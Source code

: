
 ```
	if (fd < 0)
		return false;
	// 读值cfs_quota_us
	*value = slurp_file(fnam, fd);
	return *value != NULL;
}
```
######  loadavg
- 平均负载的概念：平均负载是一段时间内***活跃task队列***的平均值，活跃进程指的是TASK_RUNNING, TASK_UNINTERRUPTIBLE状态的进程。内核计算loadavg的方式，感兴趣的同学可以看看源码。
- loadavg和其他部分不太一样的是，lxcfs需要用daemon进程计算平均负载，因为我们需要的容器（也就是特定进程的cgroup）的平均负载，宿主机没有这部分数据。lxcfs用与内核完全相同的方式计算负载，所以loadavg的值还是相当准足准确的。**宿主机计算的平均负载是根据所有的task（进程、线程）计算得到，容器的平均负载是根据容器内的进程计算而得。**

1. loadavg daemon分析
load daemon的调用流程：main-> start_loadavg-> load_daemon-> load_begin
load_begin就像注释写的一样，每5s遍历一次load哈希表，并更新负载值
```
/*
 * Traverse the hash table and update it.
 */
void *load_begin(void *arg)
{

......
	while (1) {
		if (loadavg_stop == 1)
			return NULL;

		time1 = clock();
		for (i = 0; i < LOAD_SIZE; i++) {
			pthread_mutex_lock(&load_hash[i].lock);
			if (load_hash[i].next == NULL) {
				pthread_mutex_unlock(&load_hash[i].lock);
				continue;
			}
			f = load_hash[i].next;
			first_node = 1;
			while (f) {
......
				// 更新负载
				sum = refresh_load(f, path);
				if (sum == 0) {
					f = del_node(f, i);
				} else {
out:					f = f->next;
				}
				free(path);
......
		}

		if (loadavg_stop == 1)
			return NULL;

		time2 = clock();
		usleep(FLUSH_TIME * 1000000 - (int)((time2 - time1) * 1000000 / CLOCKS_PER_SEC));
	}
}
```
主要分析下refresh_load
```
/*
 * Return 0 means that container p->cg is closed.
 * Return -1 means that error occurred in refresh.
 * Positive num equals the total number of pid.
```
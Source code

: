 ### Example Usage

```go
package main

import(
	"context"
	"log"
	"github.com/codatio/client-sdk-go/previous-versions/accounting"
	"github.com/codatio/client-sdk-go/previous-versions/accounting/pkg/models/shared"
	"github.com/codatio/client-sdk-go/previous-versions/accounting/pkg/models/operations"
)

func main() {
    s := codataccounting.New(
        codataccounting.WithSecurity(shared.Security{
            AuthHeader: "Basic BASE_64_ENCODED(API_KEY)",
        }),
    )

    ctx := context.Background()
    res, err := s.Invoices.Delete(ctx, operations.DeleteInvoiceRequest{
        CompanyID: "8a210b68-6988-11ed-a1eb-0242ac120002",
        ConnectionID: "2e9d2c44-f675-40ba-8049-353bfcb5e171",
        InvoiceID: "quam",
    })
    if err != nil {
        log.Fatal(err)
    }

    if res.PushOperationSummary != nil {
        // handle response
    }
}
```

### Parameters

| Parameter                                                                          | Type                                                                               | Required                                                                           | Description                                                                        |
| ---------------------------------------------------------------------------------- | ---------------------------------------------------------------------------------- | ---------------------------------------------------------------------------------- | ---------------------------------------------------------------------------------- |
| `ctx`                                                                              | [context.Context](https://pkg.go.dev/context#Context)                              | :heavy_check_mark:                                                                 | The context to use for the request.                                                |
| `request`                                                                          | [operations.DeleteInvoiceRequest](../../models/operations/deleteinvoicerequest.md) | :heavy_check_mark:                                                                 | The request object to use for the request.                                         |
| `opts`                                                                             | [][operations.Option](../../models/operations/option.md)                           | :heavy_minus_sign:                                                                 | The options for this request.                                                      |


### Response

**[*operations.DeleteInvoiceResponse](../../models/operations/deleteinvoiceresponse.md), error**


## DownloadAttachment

_ _ _ _ _

■ WHAT THIS TASK INVOLVES ■
Please show every line above that includes the word "client".

■ SOLUTION TO THIS EXERCISE ■
	"github.com/codatio/client-sdk-go/previous-versions/accounting"
	"github.com/codatio/client-sdk-go/previous-versions/accounting/pkg/models/shared"
	"github.com/codatio/client-sdk-go/previous-versions/accounting/pkg/models/operations"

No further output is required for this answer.